This may have been posted earlier. For that, I'm sorry. But I'm too lazy to look for it.


----------



## deanwoof (Mar 10, 2003)

eh.. while that is good.. it's not. miles would be the odd man out. 4 pgs??!!

if he's invited and going to portland's camp.. then arent his chances to cut it with another team even lower? and i just sneezed all over my comp screen


----------



## zagsfan20 (Dec 24, 2004)

I'm not opposed to signing Miles.

But, I thought we were trying to attain a veteran PG for limited minutes.


----------



## furball (Jul 25, 2004)

I love Miles' game. He had a really good NBDL season and an even better summer league. But I really want to see if Dickau and Sergio can play some minutes. I kinda think that Aaron is like Blake in that I think he has a chance be a contributor on a good team, but never a starter. I really like Dickau's shooting and Sergio's passing and court vision. I would rather see them get the minutes. I would like to see Aaron go to a team like San Antonio and get some time behind Parker. I think he would be a great compliment to their second unit with his passing and his defense and team first attitude. I think he would rot on Portland's bench.


----------



## HispanicCausinPanic (Jul 2, 2005)

Anytime the someone from the N.E.P. can represent in the NBA, I'm happy! (That's Northeast Portland for you not so hip individuals)


----------



## alext42083 (Nov 7, 2003)

Fork said:


> that Aaron Miles will be invited to Blazers training camp. (he seemed to imply that Miles would accept the invite.) He's been offered a non guaranteed contract.
> 
> This may have been posted earlier. For that, I'm sorry. But I'm too lazy to look for it.

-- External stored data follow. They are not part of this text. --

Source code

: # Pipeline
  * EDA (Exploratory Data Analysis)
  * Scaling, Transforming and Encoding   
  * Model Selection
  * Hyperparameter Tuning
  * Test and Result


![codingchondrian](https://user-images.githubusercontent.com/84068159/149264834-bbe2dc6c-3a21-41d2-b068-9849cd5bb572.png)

Always nice to see a local kid get a chance, but I don't see Miles being any better than Dickau.
The Blazers need a solid veteran, who the youngins can look up to for direction. And Miles isn't it.


----------



## Nightfly (Sep 24, 2002)

Miles is one of the better players I watched play high school ball here.

That said, I'm not sure he's NBA caliber.


----------



## BIG Q (Jul 8, 2005)

My thoughts on Aaron Miles in Portland is all negative. While I want him to succeed in the NBA, I believe it is obvious it will not happen in Portland. 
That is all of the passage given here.